(Beginning of Records to process)
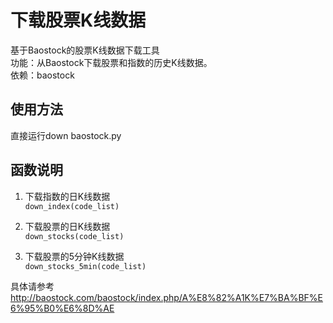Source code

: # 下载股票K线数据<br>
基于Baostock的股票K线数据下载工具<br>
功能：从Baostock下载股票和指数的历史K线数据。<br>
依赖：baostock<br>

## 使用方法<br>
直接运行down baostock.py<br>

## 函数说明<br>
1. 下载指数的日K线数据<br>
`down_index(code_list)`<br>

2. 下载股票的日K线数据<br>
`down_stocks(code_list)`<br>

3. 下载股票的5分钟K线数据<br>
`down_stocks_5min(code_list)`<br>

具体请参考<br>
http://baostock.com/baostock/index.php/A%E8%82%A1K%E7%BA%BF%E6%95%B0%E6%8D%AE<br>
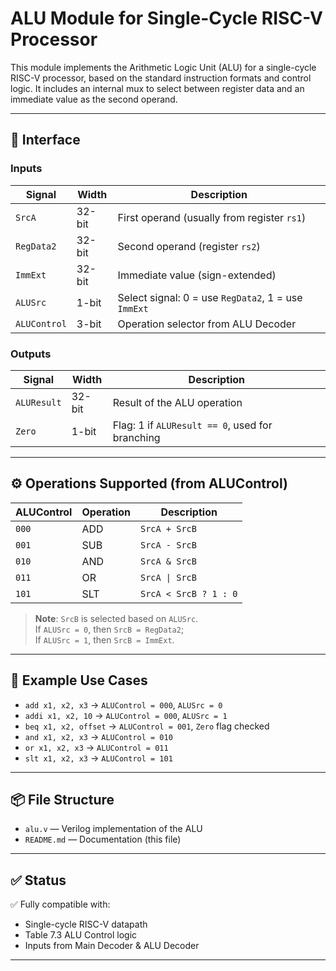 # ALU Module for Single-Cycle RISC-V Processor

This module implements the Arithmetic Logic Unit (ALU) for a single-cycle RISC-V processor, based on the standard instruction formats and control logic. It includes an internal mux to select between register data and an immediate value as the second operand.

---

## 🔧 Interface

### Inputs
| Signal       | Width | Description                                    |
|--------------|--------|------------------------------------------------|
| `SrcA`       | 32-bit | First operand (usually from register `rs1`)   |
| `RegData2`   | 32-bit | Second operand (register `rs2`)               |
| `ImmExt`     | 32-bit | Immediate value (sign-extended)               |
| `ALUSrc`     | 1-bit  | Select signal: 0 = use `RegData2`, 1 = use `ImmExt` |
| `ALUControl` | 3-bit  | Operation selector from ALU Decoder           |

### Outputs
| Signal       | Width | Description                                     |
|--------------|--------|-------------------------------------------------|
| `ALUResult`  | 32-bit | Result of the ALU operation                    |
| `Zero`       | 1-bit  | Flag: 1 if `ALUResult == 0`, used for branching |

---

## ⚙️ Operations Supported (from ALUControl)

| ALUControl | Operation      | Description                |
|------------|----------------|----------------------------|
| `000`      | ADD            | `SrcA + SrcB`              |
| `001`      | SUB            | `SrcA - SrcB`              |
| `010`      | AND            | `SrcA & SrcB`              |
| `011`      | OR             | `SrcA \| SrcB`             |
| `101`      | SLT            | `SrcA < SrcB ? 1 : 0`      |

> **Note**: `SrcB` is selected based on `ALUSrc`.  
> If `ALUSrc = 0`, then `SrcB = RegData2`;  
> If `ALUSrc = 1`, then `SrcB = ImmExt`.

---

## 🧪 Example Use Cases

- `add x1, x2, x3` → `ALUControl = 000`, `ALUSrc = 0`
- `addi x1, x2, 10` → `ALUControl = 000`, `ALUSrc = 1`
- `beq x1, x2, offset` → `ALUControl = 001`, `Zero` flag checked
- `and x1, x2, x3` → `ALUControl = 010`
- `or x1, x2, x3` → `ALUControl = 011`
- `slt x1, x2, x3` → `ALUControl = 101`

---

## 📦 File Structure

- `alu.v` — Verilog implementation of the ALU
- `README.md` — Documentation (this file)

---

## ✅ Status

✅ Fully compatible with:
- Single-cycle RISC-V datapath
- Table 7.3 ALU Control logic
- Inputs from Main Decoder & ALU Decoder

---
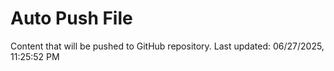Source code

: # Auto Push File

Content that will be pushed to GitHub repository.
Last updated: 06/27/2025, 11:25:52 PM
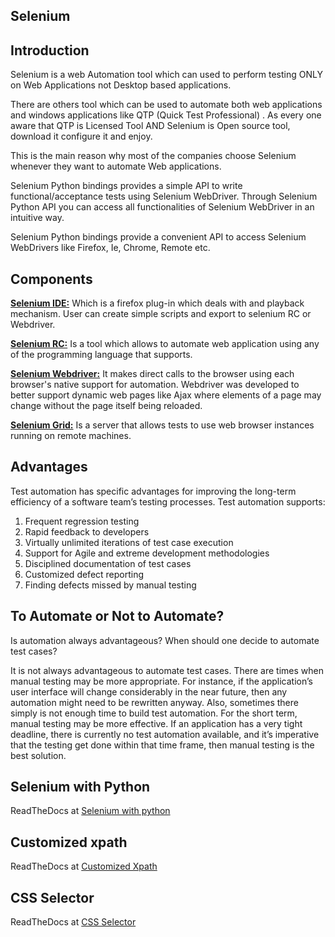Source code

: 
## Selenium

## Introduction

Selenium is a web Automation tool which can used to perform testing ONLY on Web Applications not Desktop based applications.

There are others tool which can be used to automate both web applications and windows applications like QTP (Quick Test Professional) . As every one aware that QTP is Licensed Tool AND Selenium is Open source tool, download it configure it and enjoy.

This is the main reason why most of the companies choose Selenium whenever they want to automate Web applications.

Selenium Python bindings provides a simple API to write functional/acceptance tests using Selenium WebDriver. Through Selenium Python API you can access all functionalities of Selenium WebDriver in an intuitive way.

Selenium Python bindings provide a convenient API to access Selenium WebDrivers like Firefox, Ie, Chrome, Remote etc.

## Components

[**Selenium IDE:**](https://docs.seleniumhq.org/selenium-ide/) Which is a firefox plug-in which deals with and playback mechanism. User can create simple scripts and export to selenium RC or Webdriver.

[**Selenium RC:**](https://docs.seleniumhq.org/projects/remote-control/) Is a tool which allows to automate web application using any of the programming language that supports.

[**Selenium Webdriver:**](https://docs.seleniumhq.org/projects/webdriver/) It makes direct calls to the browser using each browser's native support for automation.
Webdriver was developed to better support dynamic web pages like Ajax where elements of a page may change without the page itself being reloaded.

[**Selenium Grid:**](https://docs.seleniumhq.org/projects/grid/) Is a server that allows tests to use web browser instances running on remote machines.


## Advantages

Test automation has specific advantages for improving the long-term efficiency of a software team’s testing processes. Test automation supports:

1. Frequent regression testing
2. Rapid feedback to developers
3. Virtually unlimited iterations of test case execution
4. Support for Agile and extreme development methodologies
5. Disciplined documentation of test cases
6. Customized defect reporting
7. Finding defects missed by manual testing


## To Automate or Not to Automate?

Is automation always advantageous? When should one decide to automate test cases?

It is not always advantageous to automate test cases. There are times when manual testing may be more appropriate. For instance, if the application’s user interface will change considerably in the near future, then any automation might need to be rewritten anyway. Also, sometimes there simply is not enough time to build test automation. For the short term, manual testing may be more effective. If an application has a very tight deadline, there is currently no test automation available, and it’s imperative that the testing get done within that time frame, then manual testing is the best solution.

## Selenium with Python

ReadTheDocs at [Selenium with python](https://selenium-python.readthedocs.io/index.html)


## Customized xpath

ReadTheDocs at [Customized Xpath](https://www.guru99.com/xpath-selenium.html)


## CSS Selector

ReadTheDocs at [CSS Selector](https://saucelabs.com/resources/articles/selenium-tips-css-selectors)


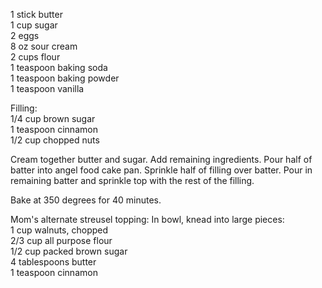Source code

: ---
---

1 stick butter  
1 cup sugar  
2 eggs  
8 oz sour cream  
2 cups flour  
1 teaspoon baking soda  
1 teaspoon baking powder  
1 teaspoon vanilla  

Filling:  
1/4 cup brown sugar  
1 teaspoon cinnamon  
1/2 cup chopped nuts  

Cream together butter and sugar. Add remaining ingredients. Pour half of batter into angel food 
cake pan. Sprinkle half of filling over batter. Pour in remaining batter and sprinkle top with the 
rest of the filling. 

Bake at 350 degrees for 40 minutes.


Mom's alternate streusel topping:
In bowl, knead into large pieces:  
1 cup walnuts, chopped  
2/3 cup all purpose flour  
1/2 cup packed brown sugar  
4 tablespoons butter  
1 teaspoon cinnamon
(End of Records to process)
(Beginning of Records to process)
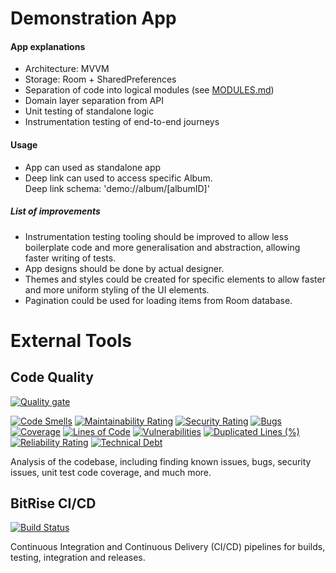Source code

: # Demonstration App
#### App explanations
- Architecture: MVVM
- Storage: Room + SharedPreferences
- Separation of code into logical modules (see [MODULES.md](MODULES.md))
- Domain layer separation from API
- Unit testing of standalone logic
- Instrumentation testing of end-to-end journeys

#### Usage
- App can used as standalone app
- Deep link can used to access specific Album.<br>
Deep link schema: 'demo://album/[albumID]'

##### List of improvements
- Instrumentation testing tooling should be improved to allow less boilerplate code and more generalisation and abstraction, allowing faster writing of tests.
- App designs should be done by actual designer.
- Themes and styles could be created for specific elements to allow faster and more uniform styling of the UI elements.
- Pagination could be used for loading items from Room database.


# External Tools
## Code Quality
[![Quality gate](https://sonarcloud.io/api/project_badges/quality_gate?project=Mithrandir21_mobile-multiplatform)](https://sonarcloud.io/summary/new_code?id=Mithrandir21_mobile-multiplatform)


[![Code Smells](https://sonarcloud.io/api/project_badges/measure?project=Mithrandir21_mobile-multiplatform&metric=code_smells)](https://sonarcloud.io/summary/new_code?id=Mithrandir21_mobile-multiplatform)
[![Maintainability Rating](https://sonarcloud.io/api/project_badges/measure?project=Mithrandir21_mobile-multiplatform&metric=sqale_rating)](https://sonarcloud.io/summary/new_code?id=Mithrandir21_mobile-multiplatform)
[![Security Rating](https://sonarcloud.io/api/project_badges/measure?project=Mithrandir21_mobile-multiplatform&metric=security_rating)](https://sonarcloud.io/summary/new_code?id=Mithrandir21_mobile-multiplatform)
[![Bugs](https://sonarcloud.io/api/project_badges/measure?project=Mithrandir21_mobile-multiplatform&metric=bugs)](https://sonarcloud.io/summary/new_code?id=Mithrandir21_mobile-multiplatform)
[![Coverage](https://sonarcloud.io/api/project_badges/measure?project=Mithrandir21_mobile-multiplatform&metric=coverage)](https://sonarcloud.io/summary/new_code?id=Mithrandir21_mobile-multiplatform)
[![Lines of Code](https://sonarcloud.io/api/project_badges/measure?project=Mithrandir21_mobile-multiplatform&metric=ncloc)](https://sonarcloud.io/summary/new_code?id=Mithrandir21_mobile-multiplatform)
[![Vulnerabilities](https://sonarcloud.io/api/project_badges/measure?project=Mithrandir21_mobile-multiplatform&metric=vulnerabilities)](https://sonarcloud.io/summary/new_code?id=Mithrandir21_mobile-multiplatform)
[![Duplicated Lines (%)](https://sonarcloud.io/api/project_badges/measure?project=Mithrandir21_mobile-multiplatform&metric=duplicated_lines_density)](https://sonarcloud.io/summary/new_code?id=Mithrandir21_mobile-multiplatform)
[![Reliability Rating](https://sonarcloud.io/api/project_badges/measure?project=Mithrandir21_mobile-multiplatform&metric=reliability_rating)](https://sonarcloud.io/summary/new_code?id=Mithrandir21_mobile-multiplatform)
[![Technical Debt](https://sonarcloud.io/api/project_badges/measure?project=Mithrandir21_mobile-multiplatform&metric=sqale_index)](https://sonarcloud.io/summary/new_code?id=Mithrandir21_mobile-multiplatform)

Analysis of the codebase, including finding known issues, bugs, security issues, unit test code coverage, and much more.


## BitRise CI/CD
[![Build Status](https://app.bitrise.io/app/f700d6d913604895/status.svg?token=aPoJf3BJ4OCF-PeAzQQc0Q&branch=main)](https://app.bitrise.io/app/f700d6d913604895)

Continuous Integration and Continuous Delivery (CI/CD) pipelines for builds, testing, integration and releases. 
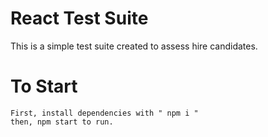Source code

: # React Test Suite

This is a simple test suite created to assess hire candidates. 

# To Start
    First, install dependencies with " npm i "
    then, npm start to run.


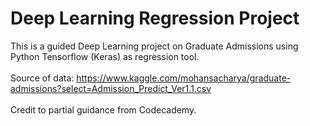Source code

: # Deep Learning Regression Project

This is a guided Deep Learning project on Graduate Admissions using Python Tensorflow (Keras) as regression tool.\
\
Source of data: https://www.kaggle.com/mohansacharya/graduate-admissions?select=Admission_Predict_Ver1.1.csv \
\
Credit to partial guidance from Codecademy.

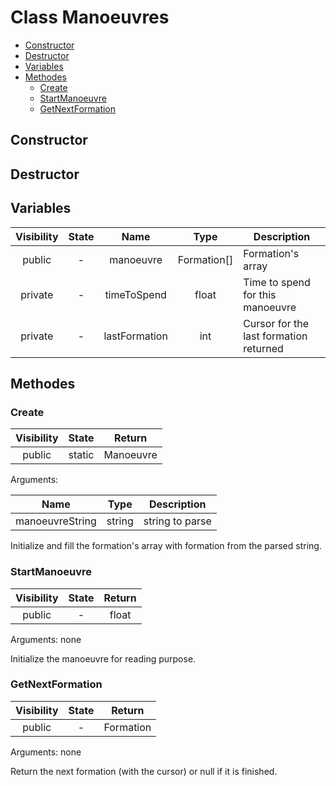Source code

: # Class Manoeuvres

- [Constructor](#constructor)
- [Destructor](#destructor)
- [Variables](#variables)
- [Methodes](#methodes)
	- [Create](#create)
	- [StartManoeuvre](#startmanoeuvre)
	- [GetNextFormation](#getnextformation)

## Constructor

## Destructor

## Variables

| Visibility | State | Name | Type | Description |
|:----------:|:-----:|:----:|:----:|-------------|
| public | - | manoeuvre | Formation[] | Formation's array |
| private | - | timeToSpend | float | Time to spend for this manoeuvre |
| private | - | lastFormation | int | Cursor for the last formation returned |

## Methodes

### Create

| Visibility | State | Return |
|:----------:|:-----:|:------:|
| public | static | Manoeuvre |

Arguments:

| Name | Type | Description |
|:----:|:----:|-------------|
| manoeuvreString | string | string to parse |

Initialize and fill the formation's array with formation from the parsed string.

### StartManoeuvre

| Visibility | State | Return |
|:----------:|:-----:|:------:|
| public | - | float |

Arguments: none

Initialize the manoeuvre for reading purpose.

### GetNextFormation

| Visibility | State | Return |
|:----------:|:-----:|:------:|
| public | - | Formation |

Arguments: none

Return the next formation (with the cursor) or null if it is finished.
(End of Records to process)
* Task objective: Go to the line with "- App can used as standalone app" in the entries above and repeat every line from there through the line with "## Code Quality", exactly and with no other text.

* Solved exercise:
- App can used as standalone app
- Deep link can used to access specific Album.<br>
Deep link schema: 'demo://album/[albumID]'

##### List of improvements
- Instrumentation testing tooling should be improved to allow less boilerplate code and more generalisation and abstraction, allowing faster writing of tests.
- App designs should be done by actual designer.
- Themes and styles could be created for specific elements to allow faster and more uniform styling of the UI elements.
- Pagination could be used for loading items from Room database.


# External Tools
## Code Quality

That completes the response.